-- WHAT THE TASK ASKS --
When you return the data, keep every line exactly as it is and leave out the pictures.

=== Begin Enclosure ===

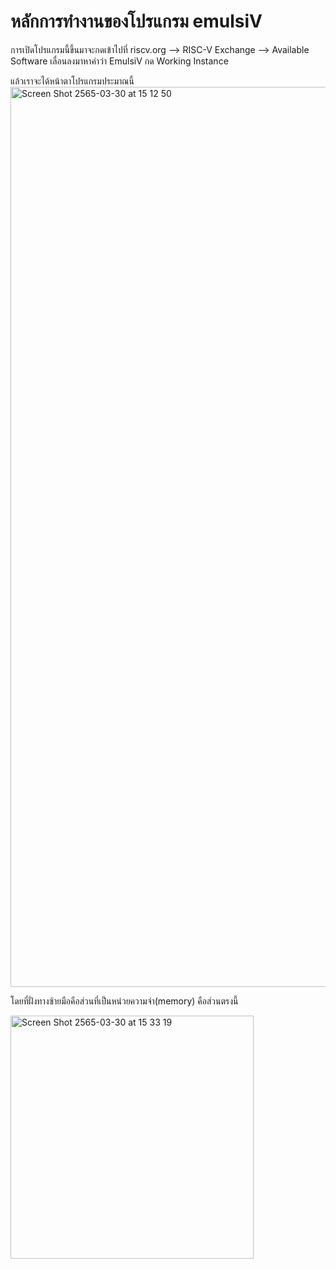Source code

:# หลักการทำงานของโปรแกรม emulsiV
การเปิดโปรแกรมนี้ขึ้นมาจะกดเข้าไปที่ riscv.org --> RISC-V Exchange --> Available Software เลื่อนลงมาหาคำว่า EmulsiV กด Working Instance 

แล้วเราจะได้หน้าตาโปรแกรมประมาณนี้
<img width="1440" alt="Screen Shot 2565-03-30 at 15 12 50" src="https://user-images.githubusercontent.com/98943436/160787306-038b542a-59a5-4d6b-ae37-8db5a9babd85.png">

โดยที่ฝั่งทางซ้ายมือคือส่วนที่เป็นหน่วยความจำ(memory) คือส่วนตรงนี้

<img width="389" alt="Screen Shot 2565-03-30 at 15 33 19" src="https://user-images.githubusercontent.com/98943436/160788671-787512b9-0079-4da8-9ab2-0415c4c684ff.png">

=== End Enclosure ===

-- ANSWER TO THIS PROBLEM --
Source code

:# หลักการทำงานของโปรแกรม emulsiV
การเปิดโปรแกรมนี้ขึ้นมาจะกดเข้าไปที่ riscv.org --> RISC-V Exchange --> Available Software เลื่อนลงมาหาคำว่า EmulsiV กด Working Instance 

แล้วเราจะได้หน้าตาโปรแกรมประมาณนี้
<img width="1440" alt="Screen Shot 2565-03-30 at 15 12 50" src="https://user-images.githubusercontent.com/98943436/160787306-038b542a-59a5-4d6b-ae37-8db5a9babd85.png">

โดยที่ฝั่งทางซ้ายมือคือส่วนที่เป็นหน่วยความจำ(memory) คือส่วนตรงนี้

<img width="389" alt="Screen Shot 2565-03-30 at 15 33 19" src="https://user-images.githubusercontent.com/98943436/160788671-787512b9-0079-4da8-9ab2-0415c4c684ff.png">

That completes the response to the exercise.